● Work required
Each line of the listing where the string "dots" appears is to be identified and copied.
··· Supplied material ···
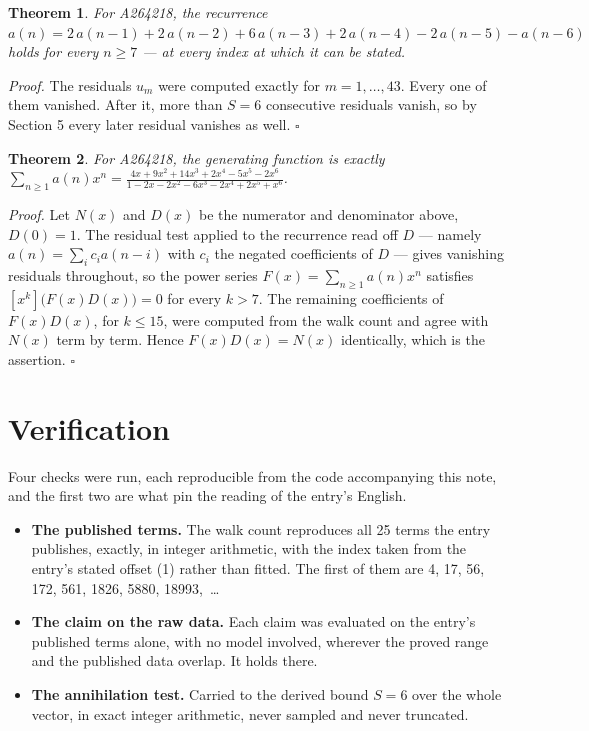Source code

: \documentclass[11pt]{article}
\newtheorem{theorem}{Theorem}
\theoremstyle{definition}
\begin{document}
\begin{theorem} For A264218, the recurrence $a(n) = 2\,a(n-1) + 2\,a(n-2) + 6\,a(n-3) + 2\,a(n-4) - 2\,a(n-5) - a(n-6)$ holds for every $n \ge 7$ --- at every index at which it can be stated.\end{theorem}

{\itshape Proof.} The residuals $u_m$ were computed exactly for $m = 1,\dots,43$. Every one of them vanished. After it, more than $S = 6$ consecutive residuals vanish, so by Section 5 every later residual vanishes as well. $\square$

\begin{theorem} For A264218, the generating function is exactly $\sum_{n\ge 1} a(n)x^n = \frac{4x + 9x^{2} + 14x^{3} + 2x^{4} - 5x^{5} - 2x^{6}}{1 - 2x - 2x^{2} - 6x^{3} - 2x^{4} + 2x^{5} + x^{6}}$.\end{theorem}

{\itshape Proof.} Let $N(x)$ and $D(x)$ be the numerator and denominator above, $D(0)=1$. The residual test applied to the recurrence read off $D$ --- namely $a(n) = \sum_i c_i a(n-i)$ with $c_i$ the negated coefficients of $D$ --- gives vanishing residuals throughout, so the power series $F(x)=\sum_{n\ge 1}a(n)x^n$ satisfies $[x^k]\bigl(F(x)D(x)\bigr) = 0$ for every $k > 7$. The remaining coefficients of $F(x)D(x)$, for $k \le 15$, were computed from the walk count and agree with $N(x)$ term by term. Hence $F(x)D(x) = N(x)$ identically, which is the assertion. $\square$

\section{Verification}

Four checks were run, each reproducible from the code accompanying this note, and the first two are what pin the reading of the entry's English.

\begin{itemize}

\item {\bfseries The published terms.} The walk count reproduces all 25 terms the entry publishes, exactly, in integer arithmetic, with the index taken from the entry's stated offset (1) rather than fitted. The first of them are 4, 17, 56, 172, 561, 1826, 5880, 18993,~\dots

\item {\bfseries The claim on the raw data.} Each claim was evaluated on the entry's published terms alone, with no model involved, wherever the proved range and the published data overlap. It holds there.

\item {\bfseries The annihilation test.} Carried to the derived bound $S = 6$ over the whole vector, in exact integer arithmetic, never sampled and never truncated.

\end{itemize}
\end{document}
···
● Task response
{\itshape Proof.} The residuals $u_m$ were computed exactly for $m = 1,\dots,43$. Every one of them vanished. After it, more than $S = 6$ consecutive residuals vanish, so by Section 5 every later residual vanishes as well. $\square$
\item {\bfseries The published terms.} The walk count reproduces all 25 terms the entry publishes, exactly, in integer arithmetic, with the index taken from the entry's stated offset (1) rather than fitted. The first of them are 4, 17, 56, 172, 561, 1826, 5880, 18993,~\dots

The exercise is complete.